Monday, 1 June 2020

We simply do not know why many more die from Covid-19 in some parts of the world than in others

This brings one to an inescapable conclusion that has been obvious since mid-March, at least to anyone who has been prepared to see it: that there is a fundamental difference in the way that this virus has behaved in the Far East compared with Europe and America. It has been far, far deadlier in the latter two, and in a way which cannot even nearly be explained by the way different governments have handled the epidemic. This raises two possibilities: either there is a difference in the virus that has been attacking Western countries or there is a difference in the human populations.
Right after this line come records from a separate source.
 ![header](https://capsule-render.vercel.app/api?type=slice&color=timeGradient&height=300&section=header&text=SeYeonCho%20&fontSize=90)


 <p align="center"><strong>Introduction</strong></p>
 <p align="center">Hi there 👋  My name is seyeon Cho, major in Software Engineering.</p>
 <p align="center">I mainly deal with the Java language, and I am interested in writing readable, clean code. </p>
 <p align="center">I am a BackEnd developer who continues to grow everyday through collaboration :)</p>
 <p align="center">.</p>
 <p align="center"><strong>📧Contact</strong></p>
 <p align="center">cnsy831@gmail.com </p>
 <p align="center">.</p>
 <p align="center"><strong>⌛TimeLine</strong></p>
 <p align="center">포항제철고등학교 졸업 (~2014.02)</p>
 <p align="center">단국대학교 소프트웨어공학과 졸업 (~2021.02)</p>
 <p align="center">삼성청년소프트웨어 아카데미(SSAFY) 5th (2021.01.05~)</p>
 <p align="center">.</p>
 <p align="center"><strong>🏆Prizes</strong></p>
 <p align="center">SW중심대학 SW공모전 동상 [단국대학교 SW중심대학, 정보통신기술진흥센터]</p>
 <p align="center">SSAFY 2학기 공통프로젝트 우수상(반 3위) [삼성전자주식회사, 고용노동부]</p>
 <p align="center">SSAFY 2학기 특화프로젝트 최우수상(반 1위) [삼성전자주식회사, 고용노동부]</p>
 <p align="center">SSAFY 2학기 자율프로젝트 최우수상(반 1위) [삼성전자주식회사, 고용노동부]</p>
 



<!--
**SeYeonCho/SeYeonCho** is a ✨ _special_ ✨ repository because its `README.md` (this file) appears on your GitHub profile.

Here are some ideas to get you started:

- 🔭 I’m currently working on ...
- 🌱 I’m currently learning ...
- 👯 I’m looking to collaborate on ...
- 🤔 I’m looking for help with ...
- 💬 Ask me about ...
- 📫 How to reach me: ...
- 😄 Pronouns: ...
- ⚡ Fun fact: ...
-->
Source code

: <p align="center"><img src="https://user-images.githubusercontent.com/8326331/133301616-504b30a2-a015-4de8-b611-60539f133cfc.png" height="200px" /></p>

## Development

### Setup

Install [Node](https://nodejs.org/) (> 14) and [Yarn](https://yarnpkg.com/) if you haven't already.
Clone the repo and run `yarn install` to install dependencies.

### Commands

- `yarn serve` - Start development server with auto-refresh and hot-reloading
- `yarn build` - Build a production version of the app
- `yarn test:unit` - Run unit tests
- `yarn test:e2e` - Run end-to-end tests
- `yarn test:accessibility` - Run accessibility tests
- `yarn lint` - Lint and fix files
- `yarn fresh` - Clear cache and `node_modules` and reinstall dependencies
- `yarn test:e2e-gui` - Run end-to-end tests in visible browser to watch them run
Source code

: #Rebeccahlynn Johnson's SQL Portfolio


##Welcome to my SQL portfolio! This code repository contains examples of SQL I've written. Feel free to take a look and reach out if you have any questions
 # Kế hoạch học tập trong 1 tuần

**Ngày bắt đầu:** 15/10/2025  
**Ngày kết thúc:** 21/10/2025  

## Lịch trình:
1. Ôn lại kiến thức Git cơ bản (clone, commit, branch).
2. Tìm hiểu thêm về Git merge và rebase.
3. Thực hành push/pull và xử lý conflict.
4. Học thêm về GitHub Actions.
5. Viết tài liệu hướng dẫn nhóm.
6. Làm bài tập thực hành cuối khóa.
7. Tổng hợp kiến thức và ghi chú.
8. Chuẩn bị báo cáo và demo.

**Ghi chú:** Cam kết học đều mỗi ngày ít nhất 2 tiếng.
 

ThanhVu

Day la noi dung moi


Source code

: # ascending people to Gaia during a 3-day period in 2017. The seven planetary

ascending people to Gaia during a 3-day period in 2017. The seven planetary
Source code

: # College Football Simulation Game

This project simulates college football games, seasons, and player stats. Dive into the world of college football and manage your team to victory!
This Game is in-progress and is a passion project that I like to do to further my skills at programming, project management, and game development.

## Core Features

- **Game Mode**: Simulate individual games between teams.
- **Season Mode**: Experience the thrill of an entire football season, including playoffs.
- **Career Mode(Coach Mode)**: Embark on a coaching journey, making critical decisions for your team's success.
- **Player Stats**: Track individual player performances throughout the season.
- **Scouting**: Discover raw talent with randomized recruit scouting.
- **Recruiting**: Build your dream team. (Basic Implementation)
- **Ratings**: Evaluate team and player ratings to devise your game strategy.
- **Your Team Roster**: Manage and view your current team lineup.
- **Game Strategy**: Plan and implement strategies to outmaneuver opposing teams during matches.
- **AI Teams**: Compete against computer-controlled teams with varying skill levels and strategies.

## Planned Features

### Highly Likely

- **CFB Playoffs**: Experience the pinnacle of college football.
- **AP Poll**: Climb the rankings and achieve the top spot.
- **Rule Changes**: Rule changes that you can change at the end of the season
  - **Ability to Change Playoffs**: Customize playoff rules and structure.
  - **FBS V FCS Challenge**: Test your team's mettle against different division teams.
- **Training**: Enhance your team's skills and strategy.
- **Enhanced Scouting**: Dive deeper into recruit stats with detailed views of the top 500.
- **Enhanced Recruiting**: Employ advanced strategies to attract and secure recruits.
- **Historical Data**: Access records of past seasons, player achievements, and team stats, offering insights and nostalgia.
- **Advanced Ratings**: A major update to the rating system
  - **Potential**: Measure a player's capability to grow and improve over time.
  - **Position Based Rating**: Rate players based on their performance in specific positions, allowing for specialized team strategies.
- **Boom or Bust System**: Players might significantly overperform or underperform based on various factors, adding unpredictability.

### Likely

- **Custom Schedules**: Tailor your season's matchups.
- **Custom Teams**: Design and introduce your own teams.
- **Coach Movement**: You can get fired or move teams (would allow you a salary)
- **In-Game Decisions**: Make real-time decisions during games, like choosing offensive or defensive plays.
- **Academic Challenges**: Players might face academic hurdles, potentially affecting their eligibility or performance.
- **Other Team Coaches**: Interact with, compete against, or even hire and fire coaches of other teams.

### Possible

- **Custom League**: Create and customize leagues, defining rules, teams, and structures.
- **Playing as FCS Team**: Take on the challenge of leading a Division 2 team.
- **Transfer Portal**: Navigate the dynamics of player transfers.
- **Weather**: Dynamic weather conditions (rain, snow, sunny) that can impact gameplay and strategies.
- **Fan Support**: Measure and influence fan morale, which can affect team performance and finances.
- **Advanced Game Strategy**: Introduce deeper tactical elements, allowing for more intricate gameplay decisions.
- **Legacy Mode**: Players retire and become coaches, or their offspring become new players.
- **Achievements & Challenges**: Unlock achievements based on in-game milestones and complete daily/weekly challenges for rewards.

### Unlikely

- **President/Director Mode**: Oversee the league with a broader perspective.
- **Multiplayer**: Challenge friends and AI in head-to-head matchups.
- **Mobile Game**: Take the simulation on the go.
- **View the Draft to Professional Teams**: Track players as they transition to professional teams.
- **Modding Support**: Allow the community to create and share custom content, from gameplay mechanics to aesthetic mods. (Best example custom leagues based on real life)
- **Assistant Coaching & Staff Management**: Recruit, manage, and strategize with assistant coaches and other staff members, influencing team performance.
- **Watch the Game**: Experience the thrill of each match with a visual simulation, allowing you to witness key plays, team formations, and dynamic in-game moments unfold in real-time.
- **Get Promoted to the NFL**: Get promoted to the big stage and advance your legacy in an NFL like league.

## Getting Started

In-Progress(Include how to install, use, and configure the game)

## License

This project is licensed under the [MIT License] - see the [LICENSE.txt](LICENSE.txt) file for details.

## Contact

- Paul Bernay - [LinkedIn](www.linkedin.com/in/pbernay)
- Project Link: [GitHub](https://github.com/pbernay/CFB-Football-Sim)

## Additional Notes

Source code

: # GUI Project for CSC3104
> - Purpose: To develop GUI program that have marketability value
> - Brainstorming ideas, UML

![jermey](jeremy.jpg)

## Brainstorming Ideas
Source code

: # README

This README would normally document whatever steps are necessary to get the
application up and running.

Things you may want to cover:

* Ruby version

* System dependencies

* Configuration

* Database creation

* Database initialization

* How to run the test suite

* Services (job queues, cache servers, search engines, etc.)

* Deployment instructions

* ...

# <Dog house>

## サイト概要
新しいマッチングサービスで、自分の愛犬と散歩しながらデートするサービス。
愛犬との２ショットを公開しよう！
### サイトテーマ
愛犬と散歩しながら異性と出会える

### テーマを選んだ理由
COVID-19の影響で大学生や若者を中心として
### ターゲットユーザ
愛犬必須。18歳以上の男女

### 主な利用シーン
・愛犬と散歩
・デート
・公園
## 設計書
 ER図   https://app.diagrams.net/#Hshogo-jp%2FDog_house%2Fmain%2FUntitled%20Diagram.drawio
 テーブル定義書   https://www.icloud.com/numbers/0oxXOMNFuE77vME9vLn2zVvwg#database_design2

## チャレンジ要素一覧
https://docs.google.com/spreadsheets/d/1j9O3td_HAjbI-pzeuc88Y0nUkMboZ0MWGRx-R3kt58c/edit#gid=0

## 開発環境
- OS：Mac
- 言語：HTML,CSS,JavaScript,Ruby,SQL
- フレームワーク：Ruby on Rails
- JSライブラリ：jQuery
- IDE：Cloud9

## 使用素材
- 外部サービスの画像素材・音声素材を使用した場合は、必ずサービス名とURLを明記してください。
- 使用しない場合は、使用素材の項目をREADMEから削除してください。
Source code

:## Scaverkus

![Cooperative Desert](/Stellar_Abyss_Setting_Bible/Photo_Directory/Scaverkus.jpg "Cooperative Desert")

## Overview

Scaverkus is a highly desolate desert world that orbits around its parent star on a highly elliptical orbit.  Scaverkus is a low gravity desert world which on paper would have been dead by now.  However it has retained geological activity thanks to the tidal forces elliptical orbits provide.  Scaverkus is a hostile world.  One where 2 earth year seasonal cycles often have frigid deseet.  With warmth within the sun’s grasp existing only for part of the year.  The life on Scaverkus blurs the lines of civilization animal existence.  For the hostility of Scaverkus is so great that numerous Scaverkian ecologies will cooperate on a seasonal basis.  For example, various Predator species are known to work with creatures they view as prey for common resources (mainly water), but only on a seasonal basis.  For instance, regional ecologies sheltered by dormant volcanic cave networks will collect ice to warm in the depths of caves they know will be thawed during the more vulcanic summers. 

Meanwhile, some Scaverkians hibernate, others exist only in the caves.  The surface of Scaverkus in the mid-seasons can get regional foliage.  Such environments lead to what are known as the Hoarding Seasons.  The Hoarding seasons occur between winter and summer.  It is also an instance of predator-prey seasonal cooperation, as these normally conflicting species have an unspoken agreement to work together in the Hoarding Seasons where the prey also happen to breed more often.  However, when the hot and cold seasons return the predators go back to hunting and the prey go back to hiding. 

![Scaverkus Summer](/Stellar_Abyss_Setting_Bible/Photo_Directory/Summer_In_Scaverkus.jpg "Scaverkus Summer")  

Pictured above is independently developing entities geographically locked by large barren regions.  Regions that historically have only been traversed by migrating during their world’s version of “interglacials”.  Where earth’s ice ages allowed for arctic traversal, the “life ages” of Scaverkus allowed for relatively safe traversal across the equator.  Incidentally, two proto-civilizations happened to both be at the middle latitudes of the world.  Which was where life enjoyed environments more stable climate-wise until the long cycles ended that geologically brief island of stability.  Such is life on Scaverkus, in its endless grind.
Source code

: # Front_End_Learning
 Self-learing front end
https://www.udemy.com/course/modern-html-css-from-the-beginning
Ross Clark today in the Spectator.


I realise that the virus behaves very differently in different regions and we really do not know why. The virus was far less dangerous in the Far East, which is why only 0.6% of foreigners in Wuhan were infected.

Writing yesterday he quoted Karl Friston, a neuroscientist at UCL, saying Germany has not had relatively few deaths because of superior testing capacity. 



'There are various possible explanations, but one that looks increasingly likely is that Germany has more immunological 'dark matter' – people who are impervious to infection, perhaps because they are geographically isolated or have some kind of natural resistance.'

What we do know, thank God, is that it is not anywhere nearly as dangerous as the WHO originally led us to believe. We do know that if you catch it your risk of dying is somewhere between 0.2% and 0.05%, not the 3.4% the WHO incompetently told the world was the rate in Wuhan (Donald Trump said his hunch was it was below 1%), and that if you are under 65 and in good health the risk is not non-existent but negligible.